Bremerhaven - Das Auftauen des arktischen Permafrosts könnte nach neuen Forschungsergebnissen eine geringere zusätzliche Belastung für das globale Klima darstellen als bislang angenommen. Forschende des Alfred-Wegener-Instituts (AWI) und der Universität Bremen untersuchten Sedimentkerne vor der kanadischen Insel Qikiqtaruk (Herschel Island) und fanden heraus, dass dort beachtliche Mengen terrestrischen Kohlenstoffs im Meeresboden gelagert werden, wie das AWI am Freitag in Bremerhaven mitteilte.
Jährlich gelangen den Angaben zufolge durch Flüsse und abbrechende Küsten bis zu 20 Millionen Tonnen Kohlenstoff aus tauenden Böden in den Arktischen Ozean. Dieser Eintrag könne bis zum Jahr 2100 um 70 bis 150 Prozent zunehmen. Für den Klimawandel entscheidend sei, dass nach den Untersuchungen nur rund zehn Prozent des Kohlenstoffs aus den Sedimenten von Mikroorganismen im Meer in klimaschädliche Gase umgewandelt werden. Der größte Teil des Kohlenstoffs werde dagegen im Meeresboden gespeichert.
Mikroorganismen bevorzugen frischen Kohlenstoff
Die Forschenden führen das darauf zurück, dass Mikroorganismen frischen marinen Kohlenstoff aus jüngeren Algenresten bevorzugen.
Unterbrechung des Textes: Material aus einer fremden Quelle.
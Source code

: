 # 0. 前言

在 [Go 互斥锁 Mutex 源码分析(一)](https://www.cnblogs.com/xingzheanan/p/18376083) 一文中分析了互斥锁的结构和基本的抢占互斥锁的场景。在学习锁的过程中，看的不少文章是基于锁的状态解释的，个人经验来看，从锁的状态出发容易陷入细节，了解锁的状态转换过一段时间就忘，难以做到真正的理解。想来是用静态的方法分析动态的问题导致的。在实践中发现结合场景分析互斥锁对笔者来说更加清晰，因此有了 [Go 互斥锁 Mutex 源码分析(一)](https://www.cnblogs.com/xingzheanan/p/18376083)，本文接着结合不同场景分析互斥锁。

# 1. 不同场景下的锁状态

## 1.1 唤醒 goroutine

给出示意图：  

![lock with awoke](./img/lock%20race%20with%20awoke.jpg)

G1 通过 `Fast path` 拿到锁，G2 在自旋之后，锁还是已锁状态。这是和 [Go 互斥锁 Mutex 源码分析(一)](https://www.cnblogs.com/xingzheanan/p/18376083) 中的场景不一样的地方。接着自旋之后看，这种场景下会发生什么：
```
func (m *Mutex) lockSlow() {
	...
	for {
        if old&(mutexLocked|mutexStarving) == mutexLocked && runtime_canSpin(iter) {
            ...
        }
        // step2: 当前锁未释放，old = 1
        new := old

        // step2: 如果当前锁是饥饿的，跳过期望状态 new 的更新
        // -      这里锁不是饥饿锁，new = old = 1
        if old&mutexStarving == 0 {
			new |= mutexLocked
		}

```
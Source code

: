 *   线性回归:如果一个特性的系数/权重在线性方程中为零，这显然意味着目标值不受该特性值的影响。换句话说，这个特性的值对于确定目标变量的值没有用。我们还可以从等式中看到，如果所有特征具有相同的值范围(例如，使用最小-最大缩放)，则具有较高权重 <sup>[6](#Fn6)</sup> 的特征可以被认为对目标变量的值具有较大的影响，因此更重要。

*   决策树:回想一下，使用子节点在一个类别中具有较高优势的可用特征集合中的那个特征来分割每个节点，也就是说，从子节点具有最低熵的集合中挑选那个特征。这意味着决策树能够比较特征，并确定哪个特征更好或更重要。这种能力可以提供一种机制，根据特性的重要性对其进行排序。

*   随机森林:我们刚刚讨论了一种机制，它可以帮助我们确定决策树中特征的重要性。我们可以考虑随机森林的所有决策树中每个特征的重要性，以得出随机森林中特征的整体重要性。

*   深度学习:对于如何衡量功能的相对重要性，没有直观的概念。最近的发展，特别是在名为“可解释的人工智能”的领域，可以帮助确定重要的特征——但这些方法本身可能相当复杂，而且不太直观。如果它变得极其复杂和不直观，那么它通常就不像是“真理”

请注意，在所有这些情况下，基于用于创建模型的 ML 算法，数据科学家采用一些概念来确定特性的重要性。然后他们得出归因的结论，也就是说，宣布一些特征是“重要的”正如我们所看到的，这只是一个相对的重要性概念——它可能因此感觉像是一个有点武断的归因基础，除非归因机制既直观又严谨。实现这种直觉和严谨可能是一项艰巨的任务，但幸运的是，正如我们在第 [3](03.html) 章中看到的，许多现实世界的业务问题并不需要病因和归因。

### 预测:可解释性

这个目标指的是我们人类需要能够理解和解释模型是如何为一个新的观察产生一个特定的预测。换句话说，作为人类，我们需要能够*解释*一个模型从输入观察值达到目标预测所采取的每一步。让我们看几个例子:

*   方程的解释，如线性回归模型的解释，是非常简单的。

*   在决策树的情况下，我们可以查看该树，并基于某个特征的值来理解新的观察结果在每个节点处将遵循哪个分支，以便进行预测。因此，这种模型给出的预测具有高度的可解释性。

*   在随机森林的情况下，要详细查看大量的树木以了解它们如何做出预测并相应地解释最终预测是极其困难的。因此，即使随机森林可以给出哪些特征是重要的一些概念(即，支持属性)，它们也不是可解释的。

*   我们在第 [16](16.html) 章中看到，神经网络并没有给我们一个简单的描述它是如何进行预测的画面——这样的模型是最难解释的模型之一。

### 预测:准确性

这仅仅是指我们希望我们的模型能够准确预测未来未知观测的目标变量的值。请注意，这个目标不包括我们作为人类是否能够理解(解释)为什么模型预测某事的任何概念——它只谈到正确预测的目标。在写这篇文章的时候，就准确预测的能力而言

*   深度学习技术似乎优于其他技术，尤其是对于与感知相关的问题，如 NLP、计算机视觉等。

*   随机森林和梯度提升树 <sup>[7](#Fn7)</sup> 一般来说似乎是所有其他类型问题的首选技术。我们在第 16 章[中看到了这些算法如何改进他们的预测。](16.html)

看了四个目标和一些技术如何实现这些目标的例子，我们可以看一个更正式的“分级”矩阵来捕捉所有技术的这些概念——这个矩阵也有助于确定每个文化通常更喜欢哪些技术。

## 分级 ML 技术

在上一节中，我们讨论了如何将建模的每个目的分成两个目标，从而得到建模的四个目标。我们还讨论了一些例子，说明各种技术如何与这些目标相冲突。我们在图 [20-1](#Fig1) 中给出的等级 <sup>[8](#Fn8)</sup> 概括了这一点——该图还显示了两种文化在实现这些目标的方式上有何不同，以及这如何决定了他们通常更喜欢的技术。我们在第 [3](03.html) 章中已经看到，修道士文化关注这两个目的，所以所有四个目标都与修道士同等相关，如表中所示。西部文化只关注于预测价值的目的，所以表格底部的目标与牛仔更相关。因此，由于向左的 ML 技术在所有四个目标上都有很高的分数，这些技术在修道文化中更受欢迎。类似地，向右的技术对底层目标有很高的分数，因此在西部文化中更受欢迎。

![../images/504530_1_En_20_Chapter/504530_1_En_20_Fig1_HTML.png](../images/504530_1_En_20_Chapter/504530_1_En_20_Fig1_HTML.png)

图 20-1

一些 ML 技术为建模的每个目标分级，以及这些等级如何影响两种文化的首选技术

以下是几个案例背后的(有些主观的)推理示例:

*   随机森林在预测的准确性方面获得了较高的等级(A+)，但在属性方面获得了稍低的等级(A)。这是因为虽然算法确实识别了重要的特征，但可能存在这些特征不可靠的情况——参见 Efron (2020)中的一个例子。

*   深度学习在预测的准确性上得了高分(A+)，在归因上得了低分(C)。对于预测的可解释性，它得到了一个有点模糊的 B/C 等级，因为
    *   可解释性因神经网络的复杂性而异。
Das könne anhand von Kohlenstoff-Isotopen identifiziert werden, erläuterte die Professorin für Geochemie, Gesine Mollenhauer.
Die Ergebnisse veränderten die Einschätzung der möglichen Klimawirkung des tauenden Permafrosts, sagte der Erstautor der Studie, Manuel Ruben. Die neuen Daten seien eine wichtige Grundlage, um Klima-Modelle genauer zu machen.